A abordagem de microsserviços em relação à divisão é diferente, partindo a aplicação em serviços organizados de acordo com as capacidades de negócio. Tais serviços incluem uma grande implementação do software para a área de negócio, incluindo a interface do usuário, armazenamento persistente, e qualquer colaboração externa. Consequentemente, as equipes são multifuncionais, incluindo toda a gama de habilidades para o desenvolvimento: experiência do usuário, banco de dados e gerenciamento de projeto.

Uma empresa organizada dessa forma é http://www.comparethemarket.com. Equipes multifuncionais são responsáveis por construir e operar cada produto e cada produto é dividido em um número de serviços individuais se comunicando por mensagens.

Aplicações grandes e monolíticas podem ser modularizadas de acordo com as capacidades de negócio também, apesar de que não é comum. Certamente, teríamos uma equipe grande construindo uma aplicação monolítica se dividindo em torno das linhas de negócio. A questão principal que vemos é que tendem a ser organizados em muitos contextos. Se o monolito se espalha através de várias dessas fronteiras modulares, pode ser difícil para membros individuais de um time encaixá-lo na memória de curto prazo. Além disso, vemos que os limites dos módulos requerem uma grande disciplina para serem cumpridas. A separação mais explícita que os componentes de cada serviço exigem ajuda a manter as fronteiras da equipe mais claras.

Quão grande é um microsserviço?

Apesar de que “microsserviço” se tornou um nome popular para esse estilo arquitetural, o nome não leva para um foco no tamanho do serviço nem a argumentos sobre o que é “micro”. Nas conversas com praticantes de microsserviços, vemos uma faixa de tamanhos de serviços. Os maiores tamanhos seguem a noção da Amazon de um “equipe de duas pizzas” (ou seja, a equipe inteira pode ser alimentada com duas pizzas), significando até uma dúzia de pessoas. Na menor escala, vemos um time de meia dúzia cuidando de meia dúzia de serviços.

Parece que não há diferenças grandes o suficiente para desagrupar o serviço-por-dúzia e o serviço-por-pessoa. No momento, achamos que é melhor agrupá-los juntos em um só rótulo de microsserviços, mas é possível que mudemos de ideia quando explorarmos esse estilo profundamente.

Produtos, Não Projetos

A maioria dos esforços no desenvolvimento de softwares usam um modelo de projeto: onde o objetivo é entregar um pedaço de software que é então considerado completo. Na conclusão, o software é entregue para uma equipe de manutenção e a equipe do projeto que o construiu é desfeita.

Os proponentes de microsserviços tendem a evitar esse modelo, preferindo, em vez disso, a noção de que o time deve ser dono do produto por toda a vida do produto. Uma inspiração disso vem da Amazon: “você construiu, você roda”, onde o time de desenvolvimento tem toda a responsabilidade pelo software na produção. Isso trás os desenvolvedores para o contato diário com como o software se comporta em produção, e aumenta o contato com os usuários, já que devem receber pelo menos um pouco da carga de suporte.

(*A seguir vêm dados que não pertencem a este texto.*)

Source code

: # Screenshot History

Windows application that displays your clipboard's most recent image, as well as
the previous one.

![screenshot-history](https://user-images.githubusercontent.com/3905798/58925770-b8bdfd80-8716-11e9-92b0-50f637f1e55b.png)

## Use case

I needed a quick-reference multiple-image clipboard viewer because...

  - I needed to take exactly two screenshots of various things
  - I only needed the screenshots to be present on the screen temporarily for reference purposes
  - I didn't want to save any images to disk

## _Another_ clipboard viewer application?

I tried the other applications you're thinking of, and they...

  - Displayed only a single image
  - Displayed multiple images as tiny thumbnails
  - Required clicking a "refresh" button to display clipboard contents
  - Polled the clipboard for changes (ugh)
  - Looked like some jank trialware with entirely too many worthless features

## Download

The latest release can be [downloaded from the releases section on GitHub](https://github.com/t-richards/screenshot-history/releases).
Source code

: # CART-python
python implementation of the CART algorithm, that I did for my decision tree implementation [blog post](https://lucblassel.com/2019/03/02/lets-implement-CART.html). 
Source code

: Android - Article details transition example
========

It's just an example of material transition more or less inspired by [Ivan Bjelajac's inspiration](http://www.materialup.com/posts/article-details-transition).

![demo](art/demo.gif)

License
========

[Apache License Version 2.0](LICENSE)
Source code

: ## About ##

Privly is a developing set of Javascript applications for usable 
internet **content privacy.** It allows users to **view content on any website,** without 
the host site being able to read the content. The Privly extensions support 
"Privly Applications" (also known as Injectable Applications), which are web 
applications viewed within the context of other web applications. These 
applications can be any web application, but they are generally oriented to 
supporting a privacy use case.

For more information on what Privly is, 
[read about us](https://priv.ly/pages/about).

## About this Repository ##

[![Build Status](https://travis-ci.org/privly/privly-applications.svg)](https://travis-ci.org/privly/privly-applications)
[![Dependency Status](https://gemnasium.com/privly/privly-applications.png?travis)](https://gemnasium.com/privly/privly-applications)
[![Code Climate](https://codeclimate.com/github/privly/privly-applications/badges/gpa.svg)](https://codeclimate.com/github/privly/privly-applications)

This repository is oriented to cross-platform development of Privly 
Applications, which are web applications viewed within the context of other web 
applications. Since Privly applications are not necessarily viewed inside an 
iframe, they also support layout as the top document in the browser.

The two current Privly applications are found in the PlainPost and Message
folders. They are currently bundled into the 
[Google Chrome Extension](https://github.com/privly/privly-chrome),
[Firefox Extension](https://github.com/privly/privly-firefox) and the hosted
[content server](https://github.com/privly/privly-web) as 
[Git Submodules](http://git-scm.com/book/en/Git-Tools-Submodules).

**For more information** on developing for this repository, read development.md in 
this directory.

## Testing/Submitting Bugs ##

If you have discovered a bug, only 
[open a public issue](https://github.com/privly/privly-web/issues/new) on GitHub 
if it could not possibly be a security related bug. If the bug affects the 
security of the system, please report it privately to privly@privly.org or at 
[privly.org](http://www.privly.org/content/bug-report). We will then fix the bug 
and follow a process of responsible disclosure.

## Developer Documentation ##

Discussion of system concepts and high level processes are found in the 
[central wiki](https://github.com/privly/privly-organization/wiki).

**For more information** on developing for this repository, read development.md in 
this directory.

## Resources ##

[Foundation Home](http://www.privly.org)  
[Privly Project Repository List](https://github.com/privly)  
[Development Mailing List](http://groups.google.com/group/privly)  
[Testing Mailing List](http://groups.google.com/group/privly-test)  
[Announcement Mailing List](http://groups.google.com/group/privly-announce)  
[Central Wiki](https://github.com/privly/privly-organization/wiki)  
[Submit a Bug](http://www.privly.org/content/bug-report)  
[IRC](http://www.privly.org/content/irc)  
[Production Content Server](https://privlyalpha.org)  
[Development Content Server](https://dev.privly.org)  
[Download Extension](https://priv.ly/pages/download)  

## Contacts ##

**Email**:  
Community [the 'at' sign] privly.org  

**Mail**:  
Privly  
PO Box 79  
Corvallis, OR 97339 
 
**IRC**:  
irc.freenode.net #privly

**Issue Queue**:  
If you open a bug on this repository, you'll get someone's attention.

A mentalidade de produto se amarra com as capacidades de negócio. Em vez de olhar para o software como um conjunto de funcionalidades a serem terminadas, há uma relação ocorrendo onde a questão é como o software auxilia os usuários a aprimorar as capacidades de negócio.

Não há razão porque a mesma abordagem não pode ser aplicada a aplicações monolíticas, mas a granularidade menor dos serviços pode tornar mais fácil criar relações pessoais entre os desenvolvedores e os usuários.


[5] O paper original pode ser encontrado no site de Melvyn Conway aqui.